How To Stop Letting Your Inner Critic Run Your Life

Do you have a Ms. Gulch (aka “Wicked Witch of the West”) lurking in the background of your life, constantly casting doubt on you?  Questioning whether you are “good enough”, “smart enough”, “loveable enough”, or “successful enough”? This is the voice of your inner critic (we all have one)  It can either devastate you or you can learn how to diminish its power.

Let me introduce you to mine–I call her Gulchy. She’s a combination of my mother and ex-mother in law–a one-two punch of Jewish guilt and unbridled criticism. She’s ugly looking, ruthless, angry and very powerful. She lives in a dark castle with creaky floors, cobwebs, bats flying around and she eats rats for breakfast. She talks in a shrill threatening voice and thinks she is omnipotent.

Her desire is to deprive me of things that are important to me. She wants me to suffer as she has suffered. To experience loneliness, grief, doubt and emotional shutdown. To feel inadequate and insecure, just like she has in the past. By making me feel small, she feels more powerful so that she can thrive.

She has shown up very frequently in my life, particularly when I’m about to do something major or take a big risk (like when I published my book). And when something doesn’t go as expected, she’s the first to say “I told you so…Xanet, you will never be good enough”.

I used to let her run my life. It’s what kept me in a loveless marriage for such a long time. In a corporate career that I was never passionate about. Wearing baggy clothes because I did not feel comfortable in my own body.
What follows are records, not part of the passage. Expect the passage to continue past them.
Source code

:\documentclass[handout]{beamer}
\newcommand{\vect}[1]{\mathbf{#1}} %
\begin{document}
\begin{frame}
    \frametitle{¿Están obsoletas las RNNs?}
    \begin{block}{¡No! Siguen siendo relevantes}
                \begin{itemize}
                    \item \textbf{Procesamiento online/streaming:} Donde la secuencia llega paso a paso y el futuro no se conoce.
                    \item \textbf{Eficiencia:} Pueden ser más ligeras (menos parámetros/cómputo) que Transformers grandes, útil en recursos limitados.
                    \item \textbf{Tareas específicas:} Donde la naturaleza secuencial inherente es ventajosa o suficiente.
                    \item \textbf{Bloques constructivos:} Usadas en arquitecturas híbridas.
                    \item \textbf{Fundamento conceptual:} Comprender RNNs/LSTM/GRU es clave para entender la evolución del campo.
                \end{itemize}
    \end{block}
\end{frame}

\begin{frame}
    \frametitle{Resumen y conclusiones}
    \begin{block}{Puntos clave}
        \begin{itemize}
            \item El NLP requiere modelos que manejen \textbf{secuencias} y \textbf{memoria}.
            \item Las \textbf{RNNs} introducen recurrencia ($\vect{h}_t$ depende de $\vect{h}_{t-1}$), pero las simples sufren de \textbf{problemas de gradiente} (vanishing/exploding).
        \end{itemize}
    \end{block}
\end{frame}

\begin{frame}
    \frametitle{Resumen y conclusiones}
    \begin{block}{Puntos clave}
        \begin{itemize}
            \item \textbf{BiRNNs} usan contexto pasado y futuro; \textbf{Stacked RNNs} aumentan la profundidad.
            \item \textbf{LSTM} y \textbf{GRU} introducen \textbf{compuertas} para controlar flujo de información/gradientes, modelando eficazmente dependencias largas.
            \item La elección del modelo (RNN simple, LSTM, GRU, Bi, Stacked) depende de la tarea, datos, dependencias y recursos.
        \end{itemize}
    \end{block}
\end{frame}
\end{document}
She’s what made me feel unattractive, undesirable, sexually broken, and failing at being a good mother and wife.

Gulchy’s power and hold on me began to diminish when I started to engage with her.  Just like every other negative emotion that we have, when we are actually able to lean into our fears and look at it with compassion and curiosity, it’s power diminishes.
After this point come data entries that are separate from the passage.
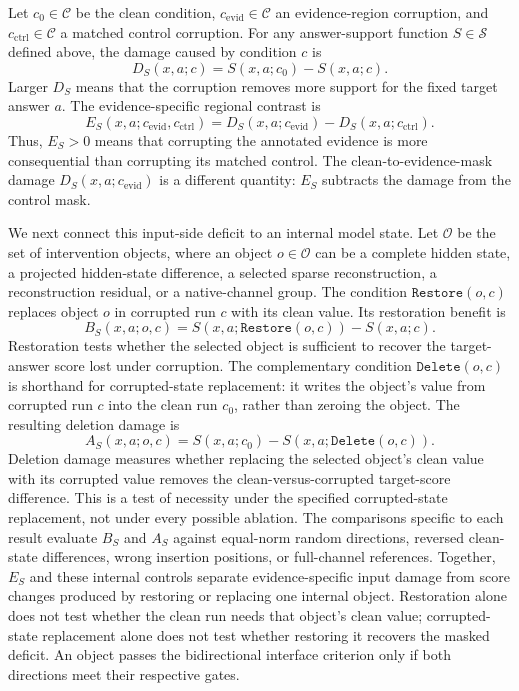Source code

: Let $c_0\in\mathcal{C}$ be the clean condition, $c_{\mathrm{evid}}\in\mathcal{C}$ an evidence-region corruption, and $c_{\mathrm{ctrl}}\in\mathcal{C}$ a matched control corruption. For any answer-support function $S\in\mathcal{S}$ defined above, the damage caused by condition $c$ is
\begin{equation}
    D_S(x,a;c)=S(x,a;c_0)-S(x,a;c).
    \label{eq:app-corruption-damage}
\end{equation}
Larger $D_S$ means that the corruption removes more support for the fixed target answer $a$. The evidence-specific regional contrast is
\begin{equation}
    E_S(x,a;c_{\mathrm{evid}},c_{\mathrm{ctrl}})
    =D_S(x,a;c_{\mathrm{evid}})-D_S(x,a;c_{\mathrm{ctrl}}).
    \label{eq:app-evidence-control-contrast}
\end{equation}
Thus, $E_S>0$ means that corrupting the annotated evidence is more consequential than corrupting its matched control. The clean-to-evidence-mask damage $D_S(x,a;c_{\mathrm{evid}})$ is a different quantity: $E_S$ subtracts the damage from the control mask.

We next connect this input-side deficit to an internal model state. Let $\mathcal{O}$ be the set of intervention objects, where an object $o\in\mathcal{O}$ can be a complete hidden state, a projected hidden-state difference, a selected sparse reconstruction, a reconstruction residual, or a native-channel group. The condition $\mathtt{Restore}(o,c)$ replaces object $o$ in corrupted run $c$ with its clean value. Its restoration benefit is
\begin{equation}
    B_S(x,a;o,c)
    =S\!\left(x,a;\mathtt{Restore}(o,c)\right)-S(x,a;c).
    \label{eq:app-restoration-benefit}
\end{equation}
Restoration tests whether the selected object is sufficient to recover the target-answer score lost under corruption. The complementary condition $\mathtt{Delete}(o,c)$ is shorthand for corrupted-state replacement: it writes the object's value from corrupted run $c$ into the clean run $c_0$, rather than zeroing the object. The resulting deletion damage is
\begin{equation}
    A_S(x,a;o,c)
    =S(x,a;c_0)-S\!\left(x,a;\mathtt{Delete}(o,c)\right).
    \label{eq:app-deletion-damage}
\end{equation}
Deletion damage measures whether replacing the selected object's clean value with its corrupted value removes the clean-versus-corrupted target-score difference. This is a test of necessity under the specified corrupted-state replacement, not under every possible ablation. The comparisons specific to each result evaluate $B_S$ and $A_S$ against equal-norm random directions, reversed clean-state differences, wrong insertion positions, or full-channel references. Together, $E_S$ and these internal controls separate evidence-specific input damage from score changes produced by restoring or replacing one internal object. Restoration alone does not test whether the clean run needs that object's clean value; corrupted-state replacement alone does not test whether restoring it recovers the masked deficit. An object passes the bidirectional interface criterion only if both directions meet their respective gates.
Personifying Gulchy was the first step. By giving her a name, visualizing her looks, where she lives, what she eats for breakfast, what car she drives, made her less scary.  All of a sudden she became a cartoon character who I could laugh at, rather than cower. Try this for yourself and see who you come up with!

Understanding the rationale behind her actions was the next step in disempowering Gulchy. It’s not that she was just mean and cranky. She was actually threatened by my own power and success at being a Mom and having a career. Deep down she wanted that for herself too but didn’t know how to accomplish it.

Also, Ms. Gulchy needed to always be the center of attention because as a child her needs were never met. I felt a lot of compassion for her around this (I know that what feels like too), but I also told her, quite vehemently, that this activity needed to stop. While these actions might accomplish her short term goal, of getting what she wanted in the moment, (e.g. preventing me from feeling good about an accomplishment),  it was completely contrary to her real need, for love and acceptance. Rather than pulling me towards her, her actions pushed me further and further away.

The way I got Gulchy to shut up, (or at least pipe down) was by writing her a letter. Writing to or about your fears is another way to help diminish its power.  Also free-associative writing, I suggest handwriting so you don’t edit it, allows your inner consciousness and voice to take over. You know who I mean. The one who is wise, rationale, and actually can offer good, rather than bad advice.

Try it yourself and see how quickly and effectively you quelch your own inner critic!